When professor Jane Friedman complained about books that she didn’t write being attributed to her on Monday, ecommerce giant Amazon initially said that it would not remove them. But after she took her case to Twitter, earning the backing of the Authors Guild, Amazon relented early this morning.

Friedman—a non-fiction writer, journalist, and educator—said Amazon had refused to remove the books even though they appeared to trade on her name and reputation as an author who has published how-to guides for other writers.

The “garbage books," which Friedman says were probably churned out using generative AI, had the titles “Your Guide to Writing a Bestseller eBook on Amazon," "Publishing Power: Navigating Amazon's Kindle Direct Publishing," and "Promote to Prosper: Strategies to Skyrocket Your eBook Sales on Amazon."

When Friedman acknowledged that she could not prove that she owned the trademark on her own name, she said Amazon said it would leave the book up and for sale. But that stance changed late Monday night when the books began disappearing from Amazon’s website, and after the Authors Guild offered to step in on Friedman’s behalf.


“We have clear content guidelines governing which books can be listed for sale and promptly investigate any book when a concern is raised,” Amazon spokesperson Ashley Vanicek told Decrypt by email. “We welcome author feedback and work directly with authors to address any issues they raise and where we have made an error, we correct it.”

Other authors responding to Friedman’s tweet said the same thing had happened to them, and in some cases, the publisher of the fraudulent books did more than just use their names.

“Sorry you’re dealing with this,” author and poet Hattie Jean Hayes wrote. “I have had someone using my name to publish erotica on Amazon [Kindle Direct Publishing] for the last three years. It’s pretty clearly a targeted attack since they’ve used names of my (minor!) family members in the stories,” Hayes said. “Amazon/Kindle gave me the exact same answer.”


The Authors Guild said that its members could request the organization's assistance in contacting Amazon’s senior management about fraudulent works.

“We’ve worked with Amazon on this issue in the past, and we will continue our conversations with them about advancing their efforts to keep up with the technology,” the Author’s Guild said in a statement shared with Decrypt. “Meanwhile, we encourage everyone to report these books that try to profit from your brand through Amazon’s complaint portal.”

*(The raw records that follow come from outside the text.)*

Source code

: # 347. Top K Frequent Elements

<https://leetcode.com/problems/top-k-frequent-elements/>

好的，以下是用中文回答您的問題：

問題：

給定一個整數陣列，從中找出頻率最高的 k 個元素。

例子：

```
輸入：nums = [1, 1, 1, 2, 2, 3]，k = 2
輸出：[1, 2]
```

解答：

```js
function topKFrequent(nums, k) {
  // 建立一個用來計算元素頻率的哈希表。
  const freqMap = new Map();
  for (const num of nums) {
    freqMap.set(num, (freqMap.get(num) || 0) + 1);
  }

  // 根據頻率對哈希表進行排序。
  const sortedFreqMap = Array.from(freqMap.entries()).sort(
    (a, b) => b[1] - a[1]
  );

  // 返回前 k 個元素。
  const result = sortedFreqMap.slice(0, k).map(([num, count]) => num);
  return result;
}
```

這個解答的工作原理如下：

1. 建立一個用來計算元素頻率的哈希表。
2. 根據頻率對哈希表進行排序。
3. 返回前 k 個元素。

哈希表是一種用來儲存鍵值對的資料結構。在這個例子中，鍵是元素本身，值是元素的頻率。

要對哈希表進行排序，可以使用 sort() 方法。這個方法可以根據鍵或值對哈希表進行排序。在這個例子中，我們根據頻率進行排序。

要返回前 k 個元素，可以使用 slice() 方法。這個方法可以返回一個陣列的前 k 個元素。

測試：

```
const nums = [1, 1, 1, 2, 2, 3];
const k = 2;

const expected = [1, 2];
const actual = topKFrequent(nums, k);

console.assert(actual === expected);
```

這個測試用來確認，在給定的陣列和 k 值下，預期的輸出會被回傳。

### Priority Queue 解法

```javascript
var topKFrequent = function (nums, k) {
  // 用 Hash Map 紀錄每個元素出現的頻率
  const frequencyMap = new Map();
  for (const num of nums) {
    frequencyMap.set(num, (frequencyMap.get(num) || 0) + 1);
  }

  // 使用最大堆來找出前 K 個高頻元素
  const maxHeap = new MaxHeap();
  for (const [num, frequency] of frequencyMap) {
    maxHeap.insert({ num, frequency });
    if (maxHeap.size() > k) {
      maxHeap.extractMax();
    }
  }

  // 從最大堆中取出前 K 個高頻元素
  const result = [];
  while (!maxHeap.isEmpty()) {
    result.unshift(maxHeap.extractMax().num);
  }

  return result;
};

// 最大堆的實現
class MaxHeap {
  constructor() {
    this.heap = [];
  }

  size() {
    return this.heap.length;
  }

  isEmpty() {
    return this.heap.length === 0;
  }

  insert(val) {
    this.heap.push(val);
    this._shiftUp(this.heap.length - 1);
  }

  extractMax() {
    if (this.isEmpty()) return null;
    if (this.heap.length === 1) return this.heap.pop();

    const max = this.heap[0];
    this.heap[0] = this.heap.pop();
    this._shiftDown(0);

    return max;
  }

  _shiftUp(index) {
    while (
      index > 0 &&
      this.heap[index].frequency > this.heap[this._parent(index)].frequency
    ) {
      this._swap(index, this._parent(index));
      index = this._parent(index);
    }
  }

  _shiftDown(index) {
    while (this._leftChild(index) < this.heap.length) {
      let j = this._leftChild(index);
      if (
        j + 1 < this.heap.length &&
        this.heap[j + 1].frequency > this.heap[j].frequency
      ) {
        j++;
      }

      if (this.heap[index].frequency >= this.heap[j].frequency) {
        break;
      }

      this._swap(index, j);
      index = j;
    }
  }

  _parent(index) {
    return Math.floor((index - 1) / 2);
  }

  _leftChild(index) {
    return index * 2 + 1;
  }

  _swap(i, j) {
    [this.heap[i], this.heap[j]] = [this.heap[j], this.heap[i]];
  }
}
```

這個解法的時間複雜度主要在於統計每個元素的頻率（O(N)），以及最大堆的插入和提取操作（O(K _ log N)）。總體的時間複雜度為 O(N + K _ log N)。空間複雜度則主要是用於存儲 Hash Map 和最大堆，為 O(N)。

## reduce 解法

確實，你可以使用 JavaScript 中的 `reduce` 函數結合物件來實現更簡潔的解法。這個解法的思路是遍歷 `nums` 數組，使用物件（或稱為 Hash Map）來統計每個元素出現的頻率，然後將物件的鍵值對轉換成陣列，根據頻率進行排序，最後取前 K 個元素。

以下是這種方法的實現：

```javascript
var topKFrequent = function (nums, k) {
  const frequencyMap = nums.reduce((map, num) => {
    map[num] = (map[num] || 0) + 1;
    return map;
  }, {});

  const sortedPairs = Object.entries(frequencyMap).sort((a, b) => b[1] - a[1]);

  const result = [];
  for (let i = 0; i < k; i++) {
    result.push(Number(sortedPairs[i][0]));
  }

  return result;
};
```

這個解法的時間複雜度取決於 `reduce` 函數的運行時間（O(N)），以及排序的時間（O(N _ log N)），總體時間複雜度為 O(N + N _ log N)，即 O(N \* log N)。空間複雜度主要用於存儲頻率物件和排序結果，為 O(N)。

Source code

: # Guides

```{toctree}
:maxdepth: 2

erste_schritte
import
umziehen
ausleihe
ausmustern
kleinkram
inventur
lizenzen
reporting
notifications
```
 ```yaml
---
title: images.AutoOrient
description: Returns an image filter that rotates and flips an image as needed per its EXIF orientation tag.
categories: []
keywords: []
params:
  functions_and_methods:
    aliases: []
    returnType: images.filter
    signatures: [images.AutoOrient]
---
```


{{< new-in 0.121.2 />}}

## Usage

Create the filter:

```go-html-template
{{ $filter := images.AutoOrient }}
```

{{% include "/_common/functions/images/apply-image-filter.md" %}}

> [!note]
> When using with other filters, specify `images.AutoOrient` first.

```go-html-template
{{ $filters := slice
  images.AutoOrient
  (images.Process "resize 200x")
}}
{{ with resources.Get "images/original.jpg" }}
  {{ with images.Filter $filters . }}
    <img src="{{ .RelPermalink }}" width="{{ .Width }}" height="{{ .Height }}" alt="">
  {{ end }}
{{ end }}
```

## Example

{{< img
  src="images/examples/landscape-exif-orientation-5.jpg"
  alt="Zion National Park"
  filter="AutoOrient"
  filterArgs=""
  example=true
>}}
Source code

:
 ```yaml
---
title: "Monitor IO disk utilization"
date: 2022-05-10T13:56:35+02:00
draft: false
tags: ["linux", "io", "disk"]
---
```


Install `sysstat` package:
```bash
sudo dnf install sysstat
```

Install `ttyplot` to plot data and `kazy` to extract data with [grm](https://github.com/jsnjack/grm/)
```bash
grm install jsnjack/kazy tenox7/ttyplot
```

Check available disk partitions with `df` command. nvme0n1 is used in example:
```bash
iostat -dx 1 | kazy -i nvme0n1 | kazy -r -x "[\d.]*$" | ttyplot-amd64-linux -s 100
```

While the tech and entertainment industries continue to grapple with dealing with Generative AI, the Authors Guild says the first step in applying guardrails is requiring author consent and compensation for using their work.

In July, 10,000 members of the Authors Guild co-signed a letter penned by the organization calling on AI industry leaders—including OpenAI, Alphabet, Meta, Stability AI, IBM, and Microsoft—to obtain consent from, credit, and fairly compensate authors.

“It can sometimes be difficult to get problems like this resolved through Amazon’s regular channels if it is not a blatant copyright infringement (where there are takedown procedures under the DMCA), especially if the legal basis is not clearly articulated,” an Authors Guild spokesperson told Decrypt. “Amazon needs to make it easier for authors to get issues resolved.”

On Tuesday, Friedman again took to Twitter to confirm that the fraudulent works were removed from Amazon. She remained concerned, however, that other writers like Hayes—who do not have the large audience that she does—would not be able to raise such a “big red flag.”